What the task requires
Only certain lines below are wanted: those starting at the line containing "To put it simply, each" and ending at the line containing "As in many real", both included, each retyped exactly.

Dataset records

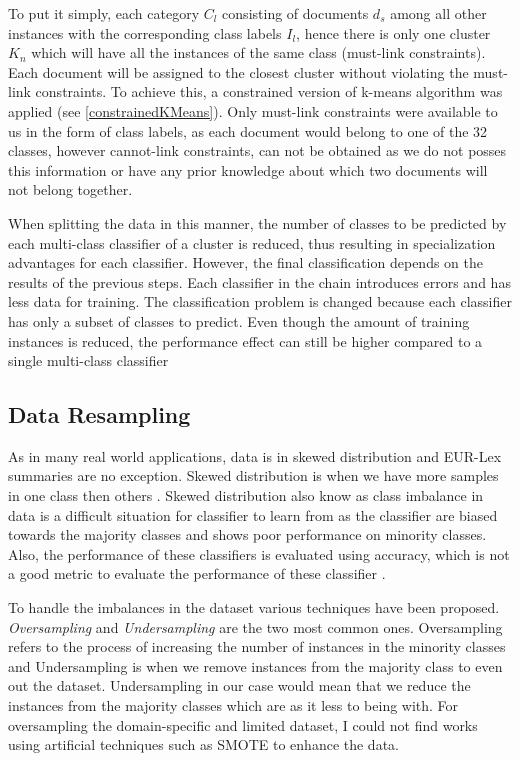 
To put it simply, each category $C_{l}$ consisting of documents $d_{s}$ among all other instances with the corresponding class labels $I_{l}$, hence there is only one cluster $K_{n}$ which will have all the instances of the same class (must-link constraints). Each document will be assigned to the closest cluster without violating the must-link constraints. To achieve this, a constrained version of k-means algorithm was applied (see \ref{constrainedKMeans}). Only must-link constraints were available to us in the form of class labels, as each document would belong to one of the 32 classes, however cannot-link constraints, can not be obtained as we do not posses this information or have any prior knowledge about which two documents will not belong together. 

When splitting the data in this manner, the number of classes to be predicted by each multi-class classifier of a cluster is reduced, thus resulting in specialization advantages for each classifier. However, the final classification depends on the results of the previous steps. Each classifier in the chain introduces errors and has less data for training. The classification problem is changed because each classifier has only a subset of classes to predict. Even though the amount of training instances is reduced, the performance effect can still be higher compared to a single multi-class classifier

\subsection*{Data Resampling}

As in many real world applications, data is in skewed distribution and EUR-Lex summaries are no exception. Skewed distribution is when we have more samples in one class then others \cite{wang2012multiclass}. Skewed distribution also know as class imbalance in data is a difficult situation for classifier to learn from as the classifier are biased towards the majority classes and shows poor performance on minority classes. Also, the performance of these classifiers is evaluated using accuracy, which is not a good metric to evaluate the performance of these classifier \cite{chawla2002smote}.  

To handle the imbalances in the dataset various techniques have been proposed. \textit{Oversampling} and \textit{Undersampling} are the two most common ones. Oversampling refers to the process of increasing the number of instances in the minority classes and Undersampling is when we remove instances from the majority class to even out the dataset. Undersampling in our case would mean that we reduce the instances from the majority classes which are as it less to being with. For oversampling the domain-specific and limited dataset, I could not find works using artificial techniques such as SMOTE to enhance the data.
...
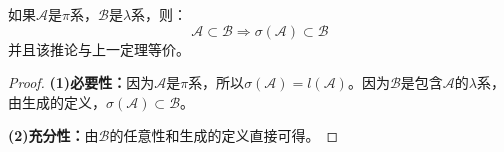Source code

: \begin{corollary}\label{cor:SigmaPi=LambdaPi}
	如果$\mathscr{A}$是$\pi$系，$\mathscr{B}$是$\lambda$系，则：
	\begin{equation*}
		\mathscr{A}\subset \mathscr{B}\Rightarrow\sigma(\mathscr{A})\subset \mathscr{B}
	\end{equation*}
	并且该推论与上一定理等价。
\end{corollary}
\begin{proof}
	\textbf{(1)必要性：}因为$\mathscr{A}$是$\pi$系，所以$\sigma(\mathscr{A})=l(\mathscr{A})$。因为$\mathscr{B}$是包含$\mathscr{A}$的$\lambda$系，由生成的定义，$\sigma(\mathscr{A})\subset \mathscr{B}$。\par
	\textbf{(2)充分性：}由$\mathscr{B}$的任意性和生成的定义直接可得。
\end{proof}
...
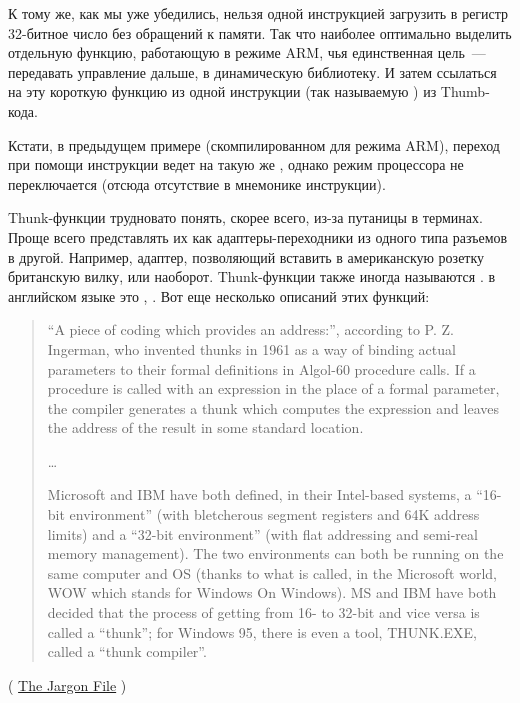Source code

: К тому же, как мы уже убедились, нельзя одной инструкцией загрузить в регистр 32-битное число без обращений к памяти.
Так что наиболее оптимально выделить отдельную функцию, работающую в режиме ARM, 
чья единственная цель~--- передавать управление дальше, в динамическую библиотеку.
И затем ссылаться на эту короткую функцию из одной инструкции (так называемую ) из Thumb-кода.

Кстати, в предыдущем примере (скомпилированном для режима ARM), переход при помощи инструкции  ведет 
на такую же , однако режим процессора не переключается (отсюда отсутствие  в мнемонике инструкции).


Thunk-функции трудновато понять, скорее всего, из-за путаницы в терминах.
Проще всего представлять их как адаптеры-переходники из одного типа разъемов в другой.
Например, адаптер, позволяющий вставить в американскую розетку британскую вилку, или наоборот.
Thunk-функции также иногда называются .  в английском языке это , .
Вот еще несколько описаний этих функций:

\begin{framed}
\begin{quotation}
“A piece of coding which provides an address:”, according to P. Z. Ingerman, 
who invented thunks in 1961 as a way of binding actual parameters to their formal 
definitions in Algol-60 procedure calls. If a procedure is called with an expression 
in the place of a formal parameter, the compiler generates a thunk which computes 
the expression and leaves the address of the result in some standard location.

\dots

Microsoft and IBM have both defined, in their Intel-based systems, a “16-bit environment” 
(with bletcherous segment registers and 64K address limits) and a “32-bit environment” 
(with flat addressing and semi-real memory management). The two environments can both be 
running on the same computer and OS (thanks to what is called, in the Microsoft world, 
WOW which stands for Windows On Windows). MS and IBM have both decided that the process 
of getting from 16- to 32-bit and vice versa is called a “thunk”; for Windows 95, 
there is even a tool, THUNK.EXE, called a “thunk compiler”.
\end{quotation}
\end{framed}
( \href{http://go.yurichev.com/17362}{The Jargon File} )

Solution to the problem
To put it simply, each category $C_{l}$ consisting of documents $d_{s}$ among all other instances with the corresponding class labels $I_{l}$, hence there is only one cluster $K_{n}$ which will have all the instances of the same class (must-link constraints). Each document will be assigned to the closest cluster without violating the must-link constraints. To achieve this, a constrained version of k-means algorithm was applied (see \ref{constrainedKMeans}). Only must-link constraints were available to us in the form of class labels, as each document would belong to one of the 32 classes, however cannot-link constraints, can not be obtained as we do not posses this information or have any prior knowledge about which two documents will not belong together. 

When splitting the data in this manner, the number of classes to be predicted by each multi-class classifier of a cluster is reduced, thus resulting in specialization advantages for each classifier. However, the final classification depends on the results of the previous steps. Each classifier in the chain introduces errors and has less data for training. The classification problem is changed because each classifier has only a subset of classes to predict. Even though the amount of training instances is reduced, the performance effect can still be higher compared to a single multi-class classifier

\subsection*{Data Resampling}

As in many real world applications, data is in skewed distribution and EUR-Lex summaries are no exception. Skewed distribution is when we have more samples in one class then others \cite{wang2012multiclass}. Skewed distribution also know as class imbalance in data is a difficult situation for classifier to learn from as the classifier are biased towards the majority classes and shows poor performance on minority classes. Also, the performance of these classifiers is evaluated using accuracy, which is not a good metric to evaluate the performance of these classifier \cite{chawla2002smote}.  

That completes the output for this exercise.